Looking at postmenstrual age, there was a positive association between total nutrient intake from 28 through 31 weeks PMA and the change in IGF-1 between birth and 32 weeks PMA (after correcting for gestational age). IGF-1 levels increased with 0.2 nmol/L per 10 kcal, R² = 0.287, p = 0.002. Comorbidities were not a significant confounder. However, after correcting for weight, energy intake could no longer predict the change in IGF-1. All macronutrients showed a similar pattern.

4. Discussion

This study shows that the proportion of parenteral nutrition is negatively associated with IGF-1 levels in extremely and very preterm infants. Gestational age, BPD, and weight were significant confounders in the association between nutrient intake and IGF-1 levels. Total protein, fat, and carbohydrate intake, as well as total energy intake, showed a positive association with IGF-1 levels, particularly between 30 and 33 weeks PMA.

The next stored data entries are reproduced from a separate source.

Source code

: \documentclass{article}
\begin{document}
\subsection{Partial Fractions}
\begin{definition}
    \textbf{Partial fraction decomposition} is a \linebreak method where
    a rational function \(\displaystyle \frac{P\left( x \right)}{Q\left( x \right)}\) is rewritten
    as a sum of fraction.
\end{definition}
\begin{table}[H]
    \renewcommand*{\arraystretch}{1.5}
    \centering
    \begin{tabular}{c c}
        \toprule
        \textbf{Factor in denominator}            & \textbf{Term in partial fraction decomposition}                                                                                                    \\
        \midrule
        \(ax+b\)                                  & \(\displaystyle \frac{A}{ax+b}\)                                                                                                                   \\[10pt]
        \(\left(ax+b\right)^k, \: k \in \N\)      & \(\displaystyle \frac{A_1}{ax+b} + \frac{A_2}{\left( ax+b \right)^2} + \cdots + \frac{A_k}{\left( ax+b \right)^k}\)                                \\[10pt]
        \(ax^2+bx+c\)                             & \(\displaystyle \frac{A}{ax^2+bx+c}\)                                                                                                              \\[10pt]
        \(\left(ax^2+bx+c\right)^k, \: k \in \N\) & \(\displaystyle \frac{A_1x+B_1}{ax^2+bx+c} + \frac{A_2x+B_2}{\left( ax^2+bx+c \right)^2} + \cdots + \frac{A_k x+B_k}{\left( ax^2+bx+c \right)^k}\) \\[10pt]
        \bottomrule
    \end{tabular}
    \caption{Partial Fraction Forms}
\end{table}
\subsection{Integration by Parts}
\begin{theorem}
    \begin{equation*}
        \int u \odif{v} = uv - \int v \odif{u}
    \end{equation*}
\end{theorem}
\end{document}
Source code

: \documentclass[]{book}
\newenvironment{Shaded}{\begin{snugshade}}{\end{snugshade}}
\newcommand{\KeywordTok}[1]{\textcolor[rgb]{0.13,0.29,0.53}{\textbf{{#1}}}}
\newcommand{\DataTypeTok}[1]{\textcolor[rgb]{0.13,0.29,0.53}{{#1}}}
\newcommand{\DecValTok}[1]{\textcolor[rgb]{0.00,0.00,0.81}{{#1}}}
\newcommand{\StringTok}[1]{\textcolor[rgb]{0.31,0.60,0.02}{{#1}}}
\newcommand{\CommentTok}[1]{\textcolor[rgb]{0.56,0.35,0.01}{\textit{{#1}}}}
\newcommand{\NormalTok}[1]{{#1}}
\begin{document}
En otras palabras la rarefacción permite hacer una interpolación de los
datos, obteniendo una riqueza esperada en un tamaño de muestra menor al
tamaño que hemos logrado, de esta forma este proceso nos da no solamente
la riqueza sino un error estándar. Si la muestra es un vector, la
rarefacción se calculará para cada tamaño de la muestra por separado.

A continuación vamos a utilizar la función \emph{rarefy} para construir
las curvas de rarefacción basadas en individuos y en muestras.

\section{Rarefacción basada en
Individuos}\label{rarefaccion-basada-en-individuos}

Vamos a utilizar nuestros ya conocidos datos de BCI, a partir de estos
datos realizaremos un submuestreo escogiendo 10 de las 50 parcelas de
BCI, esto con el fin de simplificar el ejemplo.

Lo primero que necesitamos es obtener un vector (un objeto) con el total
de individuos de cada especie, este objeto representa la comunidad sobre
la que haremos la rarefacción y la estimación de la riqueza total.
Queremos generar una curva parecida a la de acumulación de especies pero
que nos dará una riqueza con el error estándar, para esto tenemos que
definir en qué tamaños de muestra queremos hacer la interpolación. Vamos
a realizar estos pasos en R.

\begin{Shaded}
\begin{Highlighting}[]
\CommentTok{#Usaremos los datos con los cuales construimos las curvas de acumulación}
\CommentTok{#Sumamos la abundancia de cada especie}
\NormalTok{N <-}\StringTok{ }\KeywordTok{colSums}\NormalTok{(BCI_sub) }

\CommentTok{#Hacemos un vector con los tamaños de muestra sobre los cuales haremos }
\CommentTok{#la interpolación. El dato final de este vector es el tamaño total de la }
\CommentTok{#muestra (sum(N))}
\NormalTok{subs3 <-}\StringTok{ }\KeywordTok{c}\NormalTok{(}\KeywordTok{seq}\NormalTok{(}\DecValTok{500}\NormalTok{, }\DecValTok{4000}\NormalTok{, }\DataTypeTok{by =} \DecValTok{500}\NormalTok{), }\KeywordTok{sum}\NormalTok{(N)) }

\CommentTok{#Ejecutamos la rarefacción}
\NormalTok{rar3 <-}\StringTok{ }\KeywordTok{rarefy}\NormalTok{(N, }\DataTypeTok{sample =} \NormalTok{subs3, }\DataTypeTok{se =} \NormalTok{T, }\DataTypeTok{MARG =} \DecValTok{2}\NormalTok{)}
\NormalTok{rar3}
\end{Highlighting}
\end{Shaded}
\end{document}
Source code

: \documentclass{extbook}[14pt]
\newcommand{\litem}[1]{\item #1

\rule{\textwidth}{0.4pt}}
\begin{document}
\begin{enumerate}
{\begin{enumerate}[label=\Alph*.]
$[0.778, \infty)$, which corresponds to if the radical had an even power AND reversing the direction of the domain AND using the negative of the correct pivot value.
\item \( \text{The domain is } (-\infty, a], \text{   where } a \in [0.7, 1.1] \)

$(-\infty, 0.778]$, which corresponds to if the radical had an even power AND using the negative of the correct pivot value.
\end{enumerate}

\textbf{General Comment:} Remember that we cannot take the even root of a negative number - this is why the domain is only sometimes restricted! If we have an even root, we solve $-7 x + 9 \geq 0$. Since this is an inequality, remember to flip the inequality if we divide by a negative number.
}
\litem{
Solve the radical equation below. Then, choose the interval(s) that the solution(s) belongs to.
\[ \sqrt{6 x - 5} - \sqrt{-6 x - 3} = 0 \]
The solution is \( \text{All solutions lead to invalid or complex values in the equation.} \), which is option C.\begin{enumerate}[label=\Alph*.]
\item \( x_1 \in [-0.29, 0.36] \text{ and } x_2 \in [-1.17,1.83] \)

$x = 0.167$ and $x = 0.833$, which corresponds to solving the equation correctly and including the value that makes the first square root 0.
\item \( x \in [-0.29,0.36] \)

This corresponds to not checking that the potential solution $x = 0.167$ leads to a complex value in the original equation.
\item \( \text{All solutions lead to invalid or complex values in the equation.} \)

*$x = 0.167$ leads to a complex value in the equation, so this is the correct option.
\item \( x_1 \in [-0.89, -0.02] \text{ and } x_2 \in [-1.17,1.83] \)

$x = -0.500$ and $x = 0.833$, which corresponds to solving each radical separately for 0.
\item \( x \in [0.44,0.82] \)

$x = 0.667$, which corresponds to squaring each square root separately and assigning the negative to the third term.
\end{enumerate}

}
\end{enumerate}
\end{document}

4.1. The Effect of the Various Macronutrients on IGF-1 Levels

Studies in preterm infants consistently show that protein intake is positively associated with IGF-1 levels [3,4,5]. However, not all studies could show that energy intake was a predictor of IGF-1 after correction for confounders [3]. In our study, higher total protein intake and higher total energy intake were associated with higher IGF-1 levels. In contrast to previous studies, our study did not find an association between nutrient intake per kg bodyweight and IGF-1 levels. Weight explained more of the variance in IGF-1 than nutrient intake. However, it should be noted that the variance in nutrient intake per kg bodyweight may have been too small to show significant differences in IGF-1 levels in our population. This is due to the univocal application of our local nutrition protocol. For example, from 33 weeks PMA the interquartile range in protein intake was between 3.7 and 4.1 g kg−1 day−1. This range was notably smaller compared to previous research [4] and could have limited the statistical power.
To our knowledge, the impact of fat and carbohydrate intake on IGF-1 levels in preterm infants has not been studied previously. Meanwhile, studies in adults have been inconclusive, with some finding positive associations [7], while others found negative associations [6] or no association at all [8]. In our study, total fat and total carbohydrate intake showed a positive association with IGF-1 levels. Interestingly, both carbohydrate and fat intake had a comparable impact on IGF-1 when compared to protein intake—a one SD change in any of the macronutrients led to a change of 0.6 SD in IGF-1 levels at 30 weeks PMA. Although it has been suggested that the role of proteins is more important than that of carbohydrates and fat in stimulating IGF-1 [3,6], like dietary proteins, dietary fat and carbohydrates have been found to increase hepatic IGF-1 expression in animal studies [23]. Moreover, fat and carbohydrates provide the majority of the total energy intake, which has repeatedly been shown to have a positive association with IGF-1 levels and thus supports our findings.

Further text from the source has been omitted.